WHAT YOU HAVE TO DO. Below are records; transcribe only the line with "## Contact Me" and those after it, through the last line, without any change.

────────────────

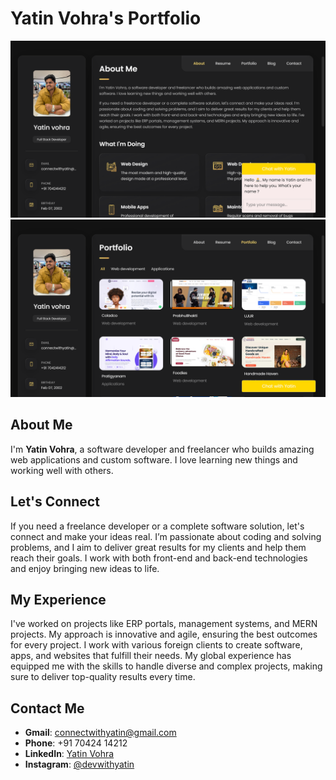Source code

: # Yatin Vohra's Portfolio

![Profile Image](assets/images/imageOne.png)
![Project Showcase](assets/images/imageTwo.png)

## About Me

I'm **Yatin Vohra**, a software developer and freelancer who builds amazing web applications and custom software. I love learning new things and working well with others.

## Let's Connect

If you need a freelance developer or a complete software solution, let's connect and make your ideas real. I’m passionate about coding and solving problems, and I aim to deliver great results for my clients and help them reach their goals. I work with both front-end and back-end technologies and enjoy bringing new ideas to life.

## My Experience

I've worked on projects like ERP portals, management systems, and MERN projects. My approach is innovative and agile, ensuring the best outcomes for every project. I work with various foreign clients to create software, apps, and websites that fulfill their needs. My global experience has equipped me with the skills to handle diverse and complex projects, making sure to deliver top-quality results every time.


## Contact Me

- **Gmail**: connectwithyatin@gmail.com
- **Phone**: +91 70424 14212
- **LinkedIn**: [Yatin Vohra](https://www.linkedin.com/in/yatinvohra?utm_source=share&utm_campaign=share_via&utm_content=profile&utm_medium=android_app)
- **Instagram**: [@devwithyatin](https://www.instagram.com/devwithyatin?igshid=MXczZXJwYnlrcWtjdA==)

────────────────

RESULT.
## Contact Me

- **Gmail**: connectwithyatin@gmail.com
- **Phone**: +91 70424 14212
- **LinkedIn**: [Yatin Vohra](https://www.linkedin.com/in/yatinvohra?utm_source=share&utm_campaign=share_via&utm_content=profile&utm_medium=android_app)
- **Instagram**: [@devwithyatin](https://www.instagram.com/devwithyatin?igshid=MXczZXJwYnlrcWtjdA==)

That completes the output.